For each line of the data below that holds "Kboere", copy the line.

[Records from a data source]
+---+
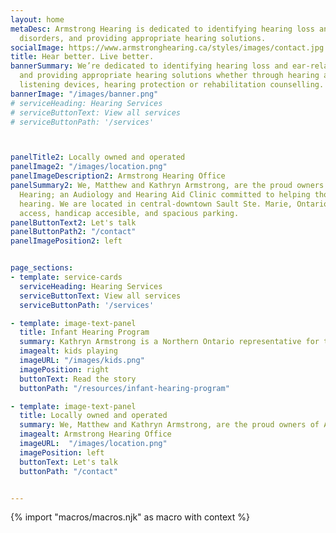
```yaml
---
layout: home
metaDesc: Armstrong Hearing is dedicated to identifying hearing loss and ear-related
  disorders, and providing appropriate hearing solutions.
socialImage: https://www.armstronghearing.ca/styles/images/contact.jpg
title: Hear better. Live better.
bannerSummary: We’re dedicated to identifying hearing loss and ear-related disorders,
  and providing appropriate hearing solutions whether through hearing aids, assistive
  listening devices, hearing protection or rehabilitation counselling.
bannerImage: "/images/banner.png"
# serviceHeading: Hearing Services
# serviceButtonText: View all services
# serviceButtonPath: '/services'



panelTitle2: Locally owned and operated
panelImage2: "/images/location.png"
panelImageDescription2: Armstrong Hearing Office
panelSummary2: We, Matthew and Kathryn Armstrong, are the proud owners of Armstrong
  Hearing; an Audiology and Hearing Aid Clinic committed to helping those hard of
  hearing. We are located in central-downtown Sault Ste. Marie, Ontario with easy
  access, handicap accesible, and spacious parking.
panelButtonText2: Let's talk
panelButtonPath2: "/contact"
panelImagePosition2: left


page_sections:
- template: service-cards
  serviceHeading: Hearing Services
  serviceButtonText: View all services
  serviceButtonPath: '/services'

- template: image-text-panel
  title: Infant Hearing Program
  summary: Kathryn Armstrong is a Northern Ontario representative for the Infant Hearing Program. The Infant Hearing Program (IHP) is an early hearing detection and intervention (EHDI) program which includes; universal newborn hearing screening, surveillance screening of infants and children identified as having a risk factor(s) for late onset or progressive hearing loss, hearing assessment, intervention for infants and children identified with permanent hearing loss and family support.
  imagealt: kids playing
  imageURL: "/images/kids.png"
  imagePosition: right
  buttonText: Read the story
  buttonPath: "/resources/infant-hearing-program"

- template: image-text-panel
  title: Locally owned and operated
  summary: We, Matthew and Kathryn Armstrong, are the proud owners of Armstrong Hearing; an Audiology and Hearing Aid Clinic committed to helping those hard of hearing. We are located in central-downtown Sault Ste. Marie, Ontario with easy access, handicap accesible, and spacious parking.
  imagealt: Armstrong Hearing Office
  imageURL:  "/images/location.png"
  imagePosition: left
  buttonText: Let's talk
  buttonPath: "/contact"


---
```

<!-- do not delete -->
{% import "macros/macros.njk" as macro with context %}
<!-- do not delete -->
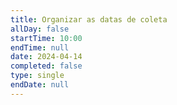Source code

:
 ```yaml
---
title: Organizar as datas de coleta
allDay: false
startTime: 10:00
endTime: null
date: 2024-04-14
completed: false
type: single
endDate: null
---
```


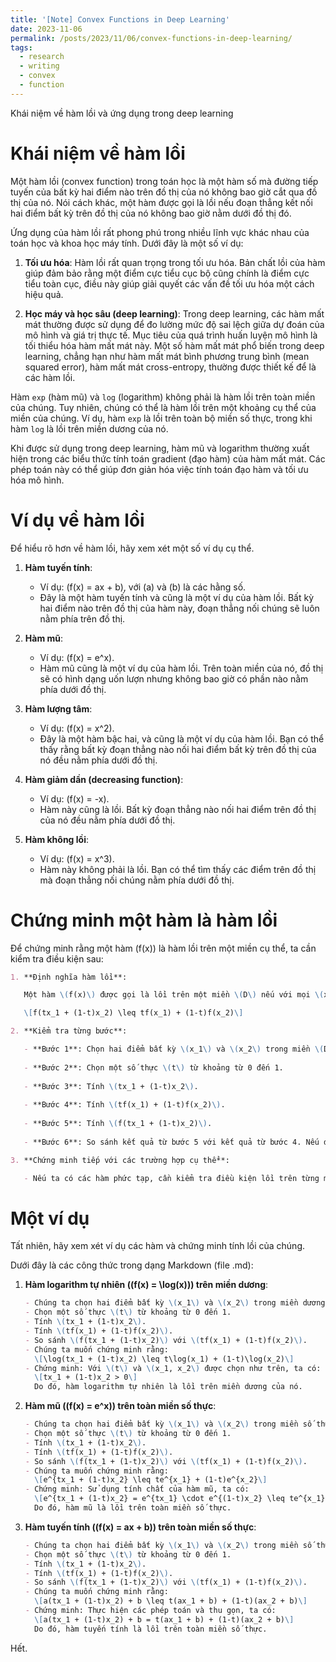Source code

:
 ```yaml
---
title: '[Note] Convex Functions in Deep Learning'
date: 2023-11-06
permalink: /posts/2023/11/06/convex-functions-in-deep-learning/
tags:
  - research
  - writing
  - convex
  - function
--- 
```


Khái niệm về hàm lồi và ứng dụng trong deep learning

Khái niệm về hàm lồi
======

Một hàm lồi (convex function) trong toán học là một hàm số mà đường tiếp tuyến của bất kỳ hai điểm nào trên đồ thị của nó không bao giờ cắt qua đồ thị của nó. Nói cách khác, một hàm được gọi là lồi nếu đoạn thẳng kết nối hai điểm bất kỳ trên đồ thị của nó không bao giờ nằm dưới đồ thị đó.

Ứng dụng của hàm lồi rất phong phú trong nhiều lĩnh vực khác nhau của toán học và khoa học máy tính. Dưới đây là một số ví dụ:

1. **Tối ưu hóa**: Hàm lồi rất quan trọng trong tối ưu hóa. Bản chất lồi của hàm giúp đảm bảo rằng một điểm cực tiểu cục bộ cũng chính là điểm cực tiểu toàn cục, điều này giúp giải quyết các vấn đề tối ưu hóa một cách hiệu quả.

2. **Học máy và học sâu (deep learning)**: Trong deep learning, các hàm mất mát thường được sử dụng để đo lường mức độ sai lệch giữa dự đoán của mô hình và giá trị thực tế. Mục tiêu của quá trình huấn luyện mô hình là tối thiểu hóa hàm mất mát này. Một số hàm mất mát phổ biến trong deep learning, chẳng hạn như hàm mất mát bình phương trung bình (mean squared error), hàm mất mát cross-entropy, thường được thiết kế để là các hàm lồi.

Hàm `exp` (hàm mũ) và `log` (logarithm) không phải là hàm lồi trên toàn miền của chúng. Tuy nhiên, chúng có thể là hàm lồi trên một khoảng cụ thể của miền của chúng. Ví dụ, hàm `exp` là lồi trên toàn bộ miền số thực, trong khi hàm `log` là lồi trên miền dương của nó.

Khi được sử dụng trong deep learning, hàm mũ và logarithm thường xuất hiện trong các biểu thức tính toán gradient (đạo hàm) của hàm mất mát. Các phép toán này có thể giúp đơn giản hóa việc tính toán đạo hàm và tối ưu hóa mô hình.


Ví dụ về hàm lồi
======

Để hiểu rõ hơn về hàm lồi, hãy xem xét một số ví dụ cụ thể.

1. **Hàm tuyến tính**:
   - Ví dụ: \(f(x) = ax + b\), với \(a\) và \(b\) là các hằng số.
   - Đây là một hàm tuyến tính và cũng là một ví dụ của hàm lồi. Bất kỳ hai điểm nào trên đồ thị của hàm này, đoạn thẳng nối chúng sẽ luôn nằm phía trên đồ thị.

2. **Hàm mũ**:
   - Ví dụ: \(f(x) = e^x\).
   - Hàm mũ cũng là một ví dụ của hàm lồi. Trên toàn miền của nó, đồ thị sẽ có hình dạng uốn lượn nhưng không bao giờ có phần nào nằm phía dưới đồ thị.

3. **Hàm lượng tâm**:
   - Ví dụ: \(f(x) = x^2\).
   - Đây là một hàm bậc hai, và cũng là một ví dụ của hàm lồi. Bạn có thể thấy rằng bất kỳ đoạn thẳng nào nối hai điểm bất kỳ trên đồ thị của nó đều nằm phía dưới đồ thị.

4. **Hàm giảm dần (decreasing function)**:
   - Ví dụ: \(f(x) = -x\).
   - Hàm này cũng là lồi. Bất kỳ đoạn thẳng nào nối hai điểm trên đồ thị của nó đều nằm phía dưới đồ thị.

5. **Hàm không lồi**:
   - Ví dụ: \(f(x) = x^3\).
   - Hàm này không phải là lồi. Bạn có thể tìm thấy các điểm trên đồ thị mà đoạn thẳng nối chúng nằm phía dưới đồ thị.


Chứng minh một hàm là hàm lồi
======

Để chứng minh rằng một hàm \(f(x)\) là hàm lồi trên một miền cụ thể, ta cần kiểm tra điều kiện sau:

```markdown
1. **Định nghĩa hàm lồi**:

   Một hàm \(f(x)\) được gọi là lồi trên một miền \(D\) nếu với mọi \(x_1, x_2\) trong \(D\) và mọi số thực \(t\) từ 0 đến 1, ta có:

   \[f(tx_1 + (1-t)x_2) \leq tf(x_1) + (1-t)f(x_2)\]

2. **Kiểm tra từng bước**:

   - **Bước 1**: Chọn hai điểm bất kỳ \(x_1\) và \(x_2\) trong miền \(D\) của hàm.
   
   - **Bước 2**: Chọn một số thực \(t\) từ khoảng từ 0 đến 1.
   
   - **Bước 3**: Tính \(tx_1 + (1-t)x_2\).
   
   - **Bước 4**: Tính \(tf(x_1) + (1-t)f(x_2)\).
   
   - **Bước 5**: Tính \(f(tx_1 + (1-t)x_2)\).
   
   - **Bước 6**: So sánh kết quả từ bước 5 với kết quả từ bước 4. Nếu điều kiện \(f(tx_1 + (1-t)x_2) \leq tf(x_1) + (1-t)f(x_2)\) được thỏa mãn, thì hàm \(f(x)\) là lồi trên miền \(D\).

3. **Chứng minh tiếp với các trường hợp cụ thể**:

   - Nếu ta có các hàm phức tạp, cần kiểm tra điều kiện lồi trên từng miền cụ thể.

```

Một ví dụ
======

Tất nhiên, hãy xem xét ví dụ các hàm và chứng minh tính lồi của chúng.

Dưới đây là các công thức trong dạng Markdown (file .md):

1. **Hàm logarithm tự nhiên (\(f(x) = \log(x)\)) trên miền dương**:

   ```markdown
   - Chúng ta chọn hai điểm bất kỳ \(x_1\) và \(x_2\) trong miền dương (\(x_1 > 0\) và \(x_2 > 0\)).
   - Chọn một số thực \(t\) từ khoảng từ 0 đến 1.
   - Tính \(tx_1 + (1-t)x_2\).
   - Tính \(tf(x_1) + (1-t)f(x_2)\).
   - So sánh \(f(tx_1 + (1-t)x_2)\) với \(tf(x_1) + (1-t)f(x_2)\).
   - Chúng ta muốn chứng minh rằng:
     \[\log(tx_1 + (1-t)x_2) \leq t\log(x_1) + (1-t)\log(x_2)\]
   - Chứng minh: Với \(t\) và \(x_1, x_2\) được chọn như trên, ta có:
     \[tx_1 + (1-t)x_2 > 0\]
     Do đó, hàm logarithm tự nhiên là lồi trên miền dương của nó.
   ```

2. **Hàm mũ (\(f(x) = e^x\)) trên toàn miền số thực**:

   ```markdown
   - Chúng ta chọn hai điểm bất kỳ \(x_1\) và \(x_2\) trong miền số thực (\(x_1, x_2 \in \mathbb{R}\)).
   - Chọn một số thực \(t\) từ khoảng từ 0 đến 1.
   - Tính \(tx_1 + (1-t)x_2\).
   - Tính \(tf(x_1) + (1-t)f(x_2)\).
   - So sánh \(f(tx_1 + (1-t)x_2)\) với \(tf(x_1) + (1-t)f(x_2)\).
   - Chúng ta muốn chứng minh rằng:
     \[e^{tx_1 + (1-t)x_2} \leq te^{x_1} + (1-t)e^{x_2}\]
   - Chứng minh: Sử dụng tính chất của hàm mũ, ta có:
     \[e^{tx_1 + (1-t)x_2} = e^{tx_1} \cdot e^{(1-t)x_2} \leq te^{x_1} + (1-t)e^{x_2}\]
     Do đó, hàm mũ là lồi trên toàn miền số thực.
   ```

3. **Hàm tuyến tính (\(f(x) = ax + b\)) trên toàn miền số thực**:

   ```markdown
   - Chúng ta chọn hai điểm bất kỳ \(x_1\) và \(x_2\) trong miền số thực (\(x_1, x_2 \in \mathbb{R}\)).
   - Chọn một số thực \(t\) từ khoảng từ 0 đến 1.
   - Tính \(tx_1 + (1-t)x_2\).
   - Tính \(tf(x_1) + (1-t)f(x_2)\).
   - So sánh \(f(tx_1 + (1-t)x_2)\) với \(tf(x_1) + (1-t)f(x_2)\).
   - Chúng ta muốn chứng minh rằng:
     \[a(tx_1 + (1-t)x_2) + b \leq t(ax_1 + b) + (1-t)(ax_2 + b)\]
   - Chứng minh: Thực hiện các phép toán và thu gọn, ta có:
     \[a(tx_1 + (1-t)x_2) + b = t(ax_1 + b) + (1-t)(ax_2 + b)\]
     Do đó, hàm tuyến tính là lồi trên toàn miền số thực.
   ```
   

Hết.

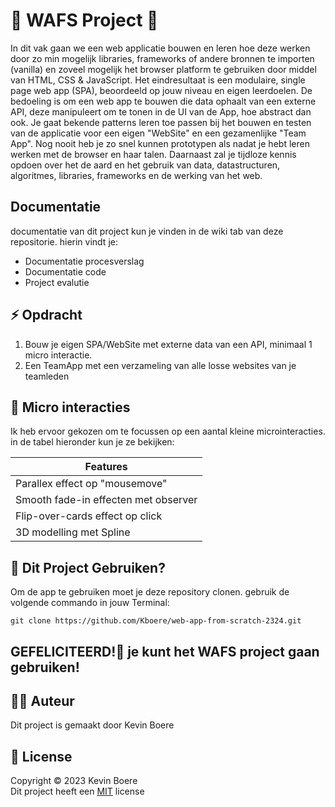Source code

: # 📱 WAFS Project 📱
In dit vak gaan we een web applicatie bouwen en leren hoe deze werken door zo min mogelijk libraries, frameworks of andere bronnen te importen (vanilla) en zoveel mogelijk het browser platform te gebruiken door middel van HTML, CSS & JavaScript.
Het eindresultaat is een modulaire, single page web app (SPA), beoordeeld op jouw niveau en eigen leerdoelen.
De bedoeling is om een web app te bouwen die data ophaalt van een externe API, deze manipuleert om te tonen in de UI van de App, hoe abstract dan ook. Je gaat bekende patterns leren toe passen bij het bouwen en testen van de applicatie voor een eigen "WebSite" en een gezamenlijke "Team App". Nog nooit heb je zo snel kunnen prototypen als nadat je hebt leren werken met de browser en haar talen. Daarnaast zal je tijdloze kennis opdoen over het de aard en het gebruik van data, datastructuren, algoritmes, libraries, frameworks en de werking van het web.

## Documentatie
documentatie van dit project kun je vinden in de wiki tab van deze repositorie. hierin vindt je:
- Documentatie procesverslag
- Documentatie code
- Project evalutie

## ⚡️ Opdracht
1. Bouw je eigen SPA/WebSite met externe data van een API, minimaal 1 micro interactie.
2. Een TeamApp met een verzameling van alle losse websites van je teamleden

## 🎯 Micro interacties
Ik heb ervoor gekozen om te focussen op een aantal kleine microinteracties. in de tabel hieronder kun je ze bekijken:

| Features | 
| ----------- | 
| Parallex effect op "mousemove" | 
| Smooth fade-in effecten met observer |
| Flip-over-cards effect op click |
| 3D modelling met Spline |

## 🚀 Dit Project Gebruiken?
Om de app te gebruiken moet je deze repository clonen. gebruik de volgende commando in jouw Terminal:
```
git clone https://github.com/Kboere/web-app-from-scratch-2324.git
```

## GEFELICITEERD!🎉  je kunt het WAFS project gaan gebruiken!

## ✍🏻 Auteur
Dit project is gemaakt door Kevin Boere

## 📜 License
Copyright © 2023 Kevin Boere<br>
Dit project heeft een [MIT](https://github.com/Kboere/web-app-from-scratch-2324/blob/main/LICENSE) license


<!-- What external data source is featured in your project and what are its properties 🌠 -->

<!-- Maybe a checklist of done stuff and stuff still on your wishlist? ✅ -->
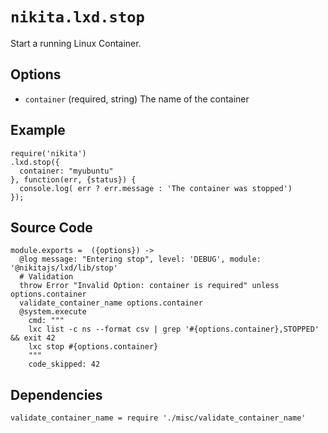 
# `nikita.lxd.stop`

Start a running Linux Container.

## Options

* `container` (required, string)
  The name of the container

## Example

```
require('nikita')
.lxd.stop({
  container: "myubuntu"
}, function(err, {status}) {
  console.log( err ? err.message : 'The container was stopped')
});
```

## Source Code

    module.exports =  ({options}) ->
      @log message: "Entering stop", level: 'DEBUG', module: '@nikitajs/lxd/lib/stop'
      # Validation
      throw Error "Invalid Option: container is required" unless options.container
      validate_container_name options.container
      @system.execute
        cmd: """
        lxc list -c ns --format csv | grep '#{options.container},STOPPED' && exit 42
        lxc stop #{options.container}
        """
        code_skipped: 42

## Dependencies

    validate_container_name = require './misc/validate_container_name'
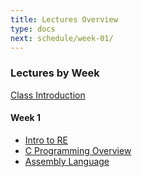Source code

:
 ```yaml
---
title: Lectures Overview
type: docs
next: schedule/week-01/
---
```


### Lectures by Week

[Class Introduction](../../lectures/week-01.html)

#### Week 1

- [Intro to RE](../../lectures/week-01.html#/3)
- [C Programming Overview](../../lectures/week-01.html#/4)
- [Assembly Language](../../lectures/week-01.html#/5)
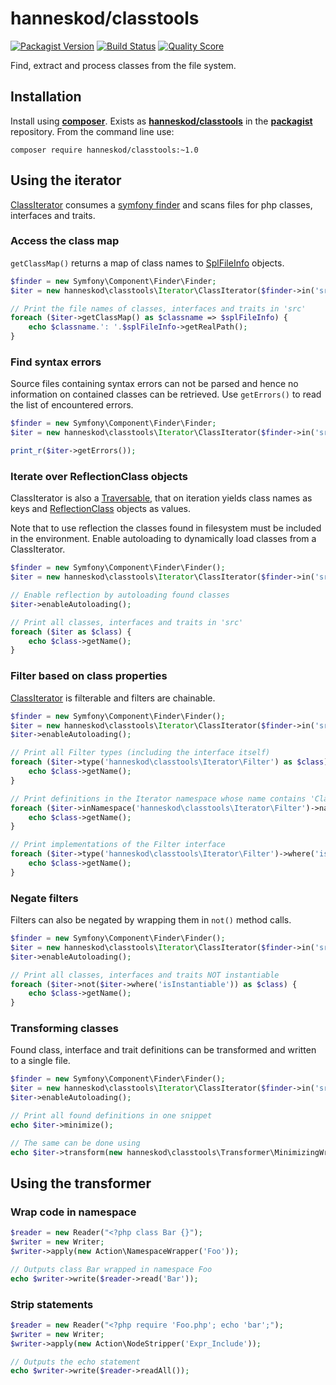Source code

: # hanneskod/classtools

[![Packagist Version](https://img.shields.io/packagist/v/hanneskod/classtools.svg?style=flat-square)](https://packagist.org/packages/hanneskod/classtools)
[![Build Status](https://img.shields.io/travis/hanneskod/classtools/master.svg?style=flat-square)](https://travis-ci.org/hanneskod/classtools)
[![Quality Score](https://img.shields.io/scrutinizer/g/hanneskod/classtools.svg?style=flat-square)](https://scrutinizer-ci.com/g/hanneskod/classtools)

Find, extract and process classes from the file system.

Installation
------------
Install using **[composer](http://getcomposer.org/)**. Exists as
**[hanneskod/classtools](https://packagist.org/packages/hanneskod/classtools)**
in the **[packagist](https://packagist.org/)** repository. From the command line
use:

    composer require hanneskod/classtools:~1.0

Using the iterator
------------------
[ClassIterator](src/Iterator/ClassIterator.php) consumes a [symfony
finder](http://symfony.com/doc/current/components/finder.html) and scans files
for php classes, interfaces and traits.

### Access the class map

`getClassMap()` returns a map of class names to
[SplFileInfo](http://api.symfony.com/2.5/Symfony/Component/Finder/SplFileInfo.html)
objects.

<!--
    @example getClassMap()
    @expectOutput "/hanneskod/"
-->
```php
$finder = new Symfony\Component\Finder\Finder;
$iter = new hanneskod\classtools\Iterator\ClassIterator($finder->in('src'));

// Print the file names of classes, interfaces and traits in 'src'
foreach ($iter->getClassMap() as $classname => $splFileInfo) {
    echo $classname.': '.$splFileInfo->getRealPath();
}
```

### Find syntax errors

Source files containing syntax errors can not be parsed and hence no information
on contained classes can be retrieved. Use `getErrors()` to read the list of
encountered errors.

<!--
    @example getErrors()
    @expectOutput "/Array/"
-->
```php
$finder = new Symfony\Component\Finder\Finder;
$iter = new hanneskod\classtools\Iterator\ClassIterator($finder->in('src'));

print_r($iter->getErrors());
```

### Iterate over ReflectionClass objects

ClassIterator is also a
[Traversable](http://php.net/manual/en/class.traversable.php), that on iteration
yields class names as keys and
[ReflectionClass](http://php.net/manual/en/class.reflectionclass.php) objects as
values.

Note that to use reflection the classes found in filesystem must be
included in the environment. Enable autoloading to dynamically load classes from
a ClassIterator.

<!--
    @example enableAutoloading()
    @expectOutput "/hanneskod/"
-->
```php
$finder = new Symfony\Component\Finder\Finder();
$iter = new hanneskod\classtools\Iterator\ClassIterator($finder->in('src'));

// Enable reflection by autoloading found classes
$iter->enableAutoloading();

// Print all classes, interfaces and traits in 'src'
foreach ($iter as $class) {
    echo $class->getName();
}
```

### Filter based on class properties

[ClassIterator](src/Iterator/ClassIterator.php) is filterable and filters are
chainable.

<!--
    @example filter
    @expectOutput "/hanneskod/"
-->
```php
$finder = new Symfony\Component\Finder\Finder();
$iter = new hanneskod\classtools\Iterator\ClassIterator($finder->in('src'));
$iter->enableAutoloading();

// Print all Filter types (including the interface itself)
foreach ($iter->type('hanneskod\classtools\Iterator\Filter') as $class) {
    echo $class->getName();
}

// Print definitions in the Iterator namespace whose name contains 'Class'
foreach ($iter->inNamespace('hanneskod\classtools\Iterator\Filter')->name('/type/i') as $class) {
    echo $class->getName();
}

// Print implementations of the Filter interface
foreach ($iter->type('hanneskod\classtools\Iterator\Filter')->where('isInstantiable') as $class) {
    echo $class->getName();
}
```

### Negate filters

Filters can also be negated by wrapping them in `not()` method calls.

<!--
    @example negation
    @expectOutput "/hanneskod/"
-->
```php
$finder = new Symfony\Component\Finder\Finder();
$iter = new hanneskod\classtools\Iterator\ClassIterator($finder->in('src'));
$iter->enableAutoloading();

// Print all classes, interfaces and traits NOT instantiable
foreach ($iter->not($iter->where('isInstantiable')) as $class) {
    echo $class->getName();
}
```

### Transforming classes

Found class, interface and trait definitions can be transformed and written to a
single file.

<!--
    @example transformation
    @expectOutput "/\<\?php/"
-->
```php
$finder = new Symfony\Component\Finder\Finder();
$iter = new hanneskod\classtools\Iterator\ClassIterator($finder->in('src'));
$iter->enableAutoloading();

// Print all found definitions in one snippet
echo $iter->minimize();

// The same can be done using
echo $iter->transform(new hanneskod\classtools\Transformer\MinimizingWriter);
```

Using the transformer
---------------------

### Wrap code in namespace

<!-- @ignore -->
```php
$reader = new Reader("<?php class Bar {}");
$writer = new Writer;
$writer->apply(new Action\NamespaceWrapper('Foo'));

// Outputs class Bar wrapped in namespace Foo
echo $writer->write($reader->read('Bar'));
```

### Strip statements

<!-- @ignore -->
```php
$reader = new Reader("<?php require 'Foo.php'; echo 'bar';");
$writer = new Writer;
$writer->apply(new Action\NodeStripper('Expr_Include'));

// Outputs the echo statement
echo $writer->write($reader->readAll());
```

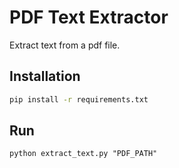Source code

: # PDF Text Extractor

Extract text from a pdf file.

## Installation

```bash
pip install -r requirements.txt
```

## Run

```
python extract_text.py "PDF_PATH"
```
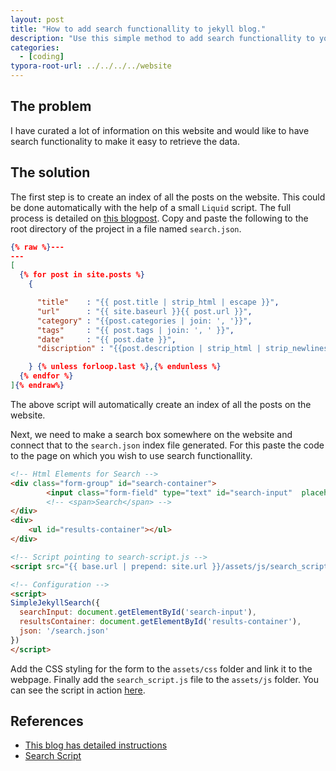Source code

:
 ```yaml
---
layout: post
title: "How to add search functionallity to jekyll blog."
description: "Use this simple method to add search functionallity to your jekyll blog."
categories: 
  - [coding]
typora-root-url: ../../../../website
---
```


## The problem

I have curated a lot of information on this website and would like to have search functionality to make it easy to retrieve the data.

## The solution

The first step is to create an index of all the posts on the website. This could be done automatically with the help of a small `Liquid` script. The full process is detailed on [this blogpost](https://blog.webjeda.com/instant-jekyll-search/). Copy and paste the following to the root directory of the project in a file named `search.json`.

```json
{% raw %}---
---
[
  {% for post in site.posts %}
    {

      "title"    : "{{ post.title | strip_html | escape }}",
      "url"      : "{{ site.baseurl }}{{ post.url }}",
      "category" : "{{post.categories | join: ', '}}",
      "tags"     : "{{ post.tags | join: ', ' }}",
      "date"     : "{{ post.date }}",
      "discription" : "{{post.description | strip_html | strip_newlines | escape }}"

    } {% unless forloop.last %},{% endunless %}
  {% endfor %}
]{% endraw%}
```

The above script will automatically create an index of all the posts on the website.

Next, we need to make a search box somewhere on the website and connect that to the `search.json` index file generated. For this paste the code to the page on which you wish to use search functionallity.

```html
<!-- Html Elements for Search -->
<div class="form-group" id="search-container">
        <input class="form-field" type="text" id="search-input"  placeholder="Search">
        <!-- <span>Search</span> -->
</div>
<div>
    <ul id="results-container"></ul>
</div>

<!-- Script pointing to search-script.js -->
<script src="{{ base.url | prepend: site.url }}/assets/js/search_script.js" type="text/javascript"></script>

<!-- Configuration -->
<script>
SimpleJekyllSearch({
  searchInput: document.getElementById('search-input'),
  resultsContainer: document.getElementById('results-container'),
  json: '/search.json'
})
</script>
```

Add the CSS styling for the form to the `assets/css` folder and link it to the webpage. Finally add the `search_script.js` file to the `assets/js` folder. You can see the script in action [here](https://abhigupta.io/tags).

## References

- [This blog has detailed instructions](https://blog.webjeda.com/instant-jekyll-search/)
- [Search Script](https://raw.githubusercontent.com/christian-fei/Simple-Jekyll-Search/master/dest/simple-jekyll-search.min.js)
+---+
__Written answer__:
git clone https://github.com/Kboere/web-app-from-scratch-2324.git
Dit project heeft een [MIT](https://github.com/Kboere/web-app-from-scratch-2324/blob/main/LICENSE) license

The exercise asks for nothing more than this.